Going line by line through the entries, count those containing "implicit" and state only the result.

> _Dataset entries_:
┄┄┄┄┄┄┄┄┄┄┄┄┄┄┄┄┄┄┄┄

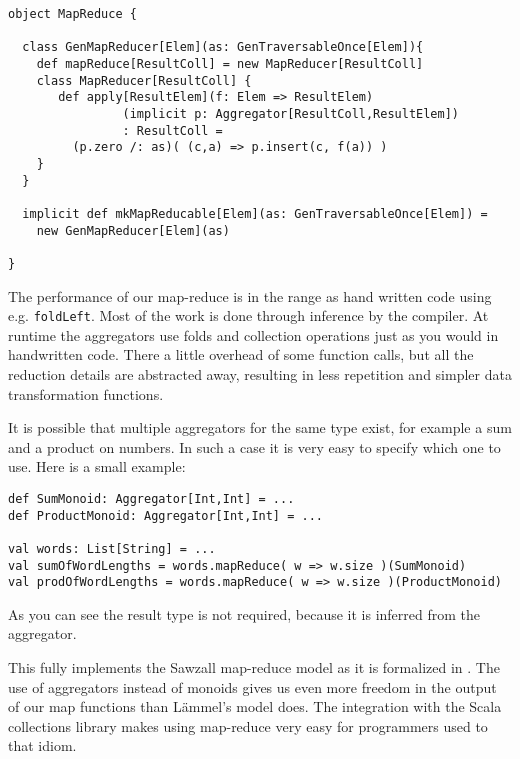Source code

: \documentclass[10pt,a4paper]{article}
\begin{document}
\begin{lstlisting}[float,frame=tb,caption=MapReduce for Scala collections,label=lst:map-reduce]
object MapReduce {

  class GenMapReducer[Elem](as: GenTraversableOnce[Elem]){
    def mapReduce[ResultColl] = new MapReducer[ResultColl]
    class MapReducer[ResultColl] {
       def apply[ResultElem](f: Elem => ResultElem)
                (implicit p: Aggregator[ResultColl,ResultElem])
                : ResultColl =
  	     (p.zero /: as)( (c,a) => p.insert(c, f(a)) )
    }
  }

  implicit def mkMapReducable[Elem](as: GenTraversableOnce[Elem]) =
    new GenMapReducer[Elem](as)

}
\end{lstlisting}

The performance of our map-reduce is in the range as hand written code using e.g. \lstinline|foldLeft|. Most of the work is done through inference by the compiler. At runtime the aggregators use folds and collection operations just as you would in handwritten code. There a little overhead of some function calls, but all the reduction details are abstracted away, resulting in less repetition and simpler data transformation functions.

It is possible that multiple aggregators for the same type exist, for example a sum and a product on numbers. In such a case it is very easy to specify which one to use. Here is a small example:
\begin{lstlisting}
def SumMonoid: Aggregator[Int,Int] = ...
def ProductMonoid: Aggregator[Int,Int] = ...

val words: List[String] = ...
val sumOfWordLengths = words.mapReduce( w => w.size )(SumMonoid)
val prodOfWordLengths = words.mapReduce( w => w.size )(ProductMonoid)
\end{lstlisting}
As you can see the result type is not required, because it is inferred from the aggregator.

This fully implements the Sawzall map-reduce model as it is formalized in \cite{lammel2008google}. The use of aggregators instead of monoids gives us even more freedom in the output of our map functions than L\"ammel's model does. The integration with the Scala collections library makes using map-reduce very easy for programmers used to that idiom.



\end{document}
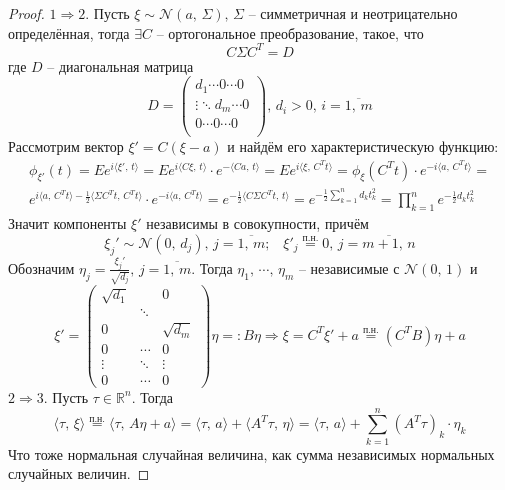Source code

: \begin{proof}
	$1 \Rightarrow 2$. Пусть $\xi \sim \mathcal{N}(a,\, \Sigma),\, \Sigma$ -- симметричная и неотрицательно определённая, тогда $\exists C$ -- ортогональное преобразование, такое, что
	\[C\Sigma C^T = D\]
	где $D$ -- диагональная матрица
	\[
		D =
		\begin{pmatrix}
			d_1 \cdots 0 \cdots 0      \\
			\vdots \ddots d_m \cdots 0 \\
			0 \cdots 0 \cdots 0        \\
		\end{pmatrix},\, d_i > 0,\, i = \overline{1,\,m}
	\]
	Рассмотрим вектор $\xi' = C(\xi - a)$ и найдём его характеристическую функцию:
	\begin{align*}
		\phi_{\xi'}(t) = Ee^{i\langle\xi',\, t\rangle} = Ee^{i\langle C\xi,\,  t\rangle}\cdot e^{-\langle Ca,\,t\rangle} = Ee^{i\langle\xi,\, C^Tt\rangle} = \phi_\xi(C^Tt)\cdot e^{-i\langle a,\, C^Tt\rangle} = \\
		e^{i\langle a,\, C^Tt\rangle - \frac{1}{2}\langle\Sigma C^T t,\, C^T t\rangle}\cdot e^{-i\langle a,\, C^Tt\rangle} = e^{-\frac{1}{2}\langle C\Sigma C^Tt,\, t\rangle} = e^{-\frac{1}{2}\sum_{k = 1}^n d_kt_k^2} = \prod_{k = 1}^n e^{-\frac{1}{2}d_kt_k^2}
	\end{align*}
	Значит компоненты $\xi'$ независимы в совокупности, причём
	\[\xi_j' \sim \mathcal{N}(0,\, d_j),\, j = \overline{1,\,m};\;\;\; \xi'_j \stackrel{\text{п.н.}}{=} 0,\, j = \overline{m + 1,\,n}\]
	Обозначим $\eta_j = \frac{\xi_j'}{\sqrt{d_j}},\, j = \overline{1,\,m}$. Тогда $\eta_1,\,\cdots,\,\eta_m$ -- независимые с $\mathcal{N}(0,\,1)$ и
	\[
		\xi' =
		\begin{pmatrix}
			\sqrt{d_1} &        & 0          \\
			           & \ddots &            \\
			0          &        & \sqrt{d_m} \\
			0          & \cdots & 0          \\
			\vdots     & \ddots & \vdots     \\
			0          & \cdots & 0
		\end{pmatrix}\eta =: B\eta \Rightarrow \xi = C^T\xi' + a \stackrel{\text{п.н.}}{=} (C^TB)\eta + a
	\]
	$2 \Rightarrow 3$. Пусть $\tau \in \mathbb{R}^n$. Тогда
	\[\langle\tau,\, \xi\rangle \stackrel{\text{п.н.}}{=} \langle\tau,\, A\eta + a\rangle = \langle\tau,\, a\rangle + \langle A^T\tau,\, \eta\rangle = \langle\tau,\, a\rangle + \sum_{k = 1}^n (A^T\tau)_k\cdot\eta_k\]
	Что тоже нормальная случайная величина, как сумма независимых нормальных случайных величин.


\end{proof}
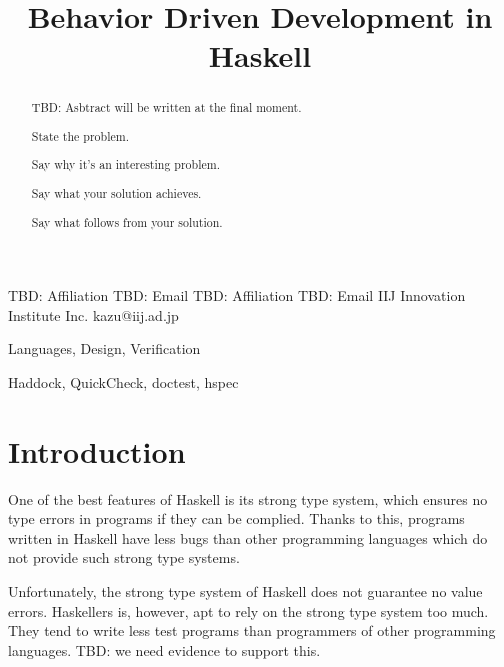 \documentclass[preprint]{sigplanconf}
\begin{document}
\copyrightdata{[to be supplied]}


\title{Behavior Driven Development in Haskell}

           {TBD: Affiliation}
           {TBD: Email}
           {TBD: Affiliation}
           {TBD: Email}
           {IIJ Innovation Institute Inc.}
           {kazu@iij.ad.jp}

\maketitle

\begin{abstract}

TBD: Asbtract will be written at the final moment.

State the problem.

Say why it’s an interesting problem.

Say what your solution achieves.

Say what follows from your solution.

\end{abstract}


\terms Languages, Design, Verification

\keywords Haddock, QuickCheck, doctest, hspec

\section{Introduction}


One of the best features of Haskell is its strong type system, 
which ensures no type errors in programs if they can be complied.
Thanks to this, programs written in Haskell have less bugs
than other programming languages which do not provide such strong type systems.

Unfortunately, the strong type system of Haskell does not guarantee
no value errors.
Haskellers is, however, apt to rely on the strong type system too much.
They tend to write less test programs than programmers of other
programming languages. TBD: we need evidence to support this.
\end{document}
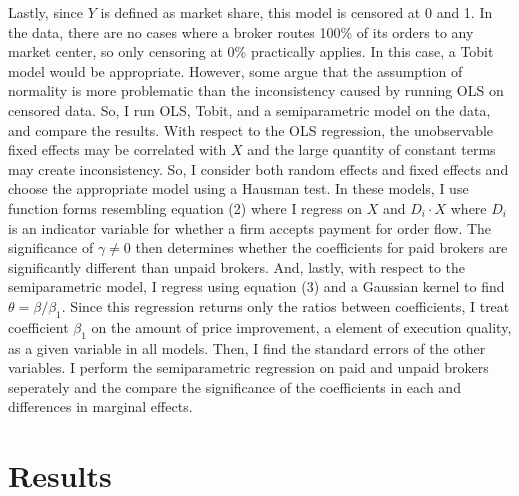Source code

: \documentclass[11pt,a4paper]{article}
\begin{document}
	Lastly, since $Y$  is defined as market share, this model is censored at 0 and 1. In the data, there are no cases where a broker routes 100\% of its orders to any market center, so only censoring at 0\% practically applies. In this case, a Tobit model would be appropriate. However, some argue that the assumption of normality is more problematic than the inconsistency caused by running OLS on censored data. So, I run OLS, Tobit, and a semiparametric model on the data, and compare the results. With respect to the OLS regression, the unobservable fixed effects may be correlated with $X$ and the large quantity of constant terms may create inconsistency. So, I consider both random effects and fixed effects and choose the appropriate model using a Hausman test. In these models, I use function forms resembling equation (2) where I regress on $X$ and $D_i \cdot X$ where $D_i$ is an indicator variable for whether a firm accepts payment for order flow. The significance of $\gamma \neq 0$ then determines whether the coefficients for paid brokers are significantly different than unpaid brokers. And, lastly, with respect to the semiparametric model, I regress using equation (3) and a Gaussian kernel to find $\theta = \beta / \beta_1$. Since this regression returns only the ratios between coefficients, I treat coefficient $\beta_1$ on the amount of price improvement, a element of execution quality, as a given variable in all models. Then, I find the standard errors of the other variables. I perform the semiparametric regression on paid and unpaid brokers seperately and the compare the significance of the coefficients in each and differences in marginal effects. 
	
	


\pagebreak	
\section{Results}

\vspace{5em}
	
\end{document}
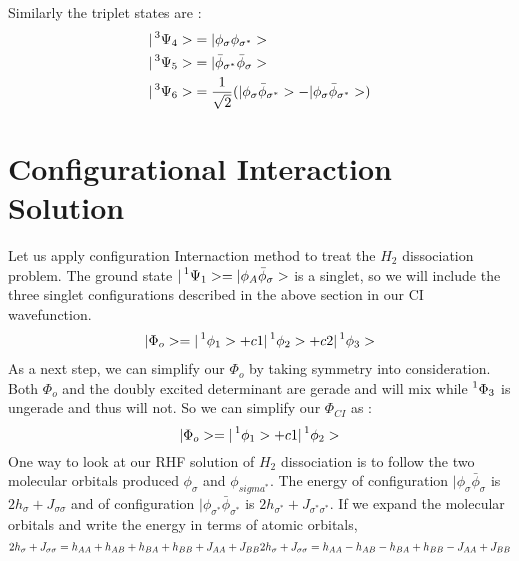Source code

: \documentclass[11pt]{article}   	%
\begin{document}
	Similarly the triplet states are :\\
	\begin{equation}
	\begin{split}
		|\prescript{3}{}{\Psi_4}>&=|\phi_{\sigma}\phi_{\sigma^*}>\\
		|\prescript{3}{}{\Psi_5}>&=|\bar{\phi}_{\sigma^*}\bar{\phi}_{\sigma}>\\
		|\prescript{3}{}{\Psi_6}>&=\frac{1}{\sqrt{2}}(|\phi_{\sigma}\bar{\phi}_{\sigma^*}>-
		|\phi_{\sigma}\bar{\phi}_{\sigma^*}>)\\
	\end{split}
	\end{equation}
\section{Configurational Interaction Solution}
	Let us apply configuration Internaction method to treat the $H_2$ dissociation problem. The ground state 
	$|\prescript{1}{}{\Psi_1}>=|\phi_A\bar{\phi}_{\sigma}>$ is a singlet, so we will include the three singlet configurations 
	described in the above section in our CI wavefunction.\\
	\begin{equation}
	\begin{split}
		|\Phi_o>=|\prescript{1}{}{\phi_1}>+c1|\prescript{1}{}{\phi_2}>+c2|\prescript{1}{}{\phi_3}>
	\end{split}
	\end{equation}
	As a next step, we can simplify our $\Phi_o$ by taking symmetry into consideration. Both $\Phi_o$ and the doubly excited determinant are gerade and 
	will mix while $\prescript{1}{}{\Phi_3}$ is ungerade and thus will not. So we can simplify our $\Phi_{CI}$ as :\\
	\begin{equation}
		|\Phi_o>=|\prescript{1}{}{\phi_1}>+c1|\prescript{1}{}{\phi_2}>
	\end{equation}
	One way to look at our RHF solution of $H_2$ dissociation is to follow the two molecular orbitals produced $\phi_{\sigma}$ and $\phi_{sigma^*}$. 
	The energy of configuration $|\phi_{\sigma} \bar{\phi}_{\sigma}$ is $2h_{\sigma} +J_{\sigma \sigma}$ and of configuration 
	$|\phi_{\sigma^*} \bar{\phi}_{\sigma^*}$ is $2h_{\sigma^*} +J_{\sigma^* \sigma^*}$. If we expand the molecular orbitals and 
	write the energy in terms of atomic orbitals, \\
	\begin{equation}
	2h_{\sigma} +J_{\sigma \sigma}=h_{AA}+h_{AB}+h_{BA}+h_{BB}+J_{AA}+J_{BB}\\
	2h_{\sigma} +J_{\sigma \sigma}=h_{AA}-h_{AB}-h_{BA}+h_{BB}-J_{AA}+J_{BB}\\
	\end{equation}
\end{document}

┄┄┄┄┄┄┄┄┄┄┄┄┄┄┄┄┄┄┄┄

> _Written answer_:
2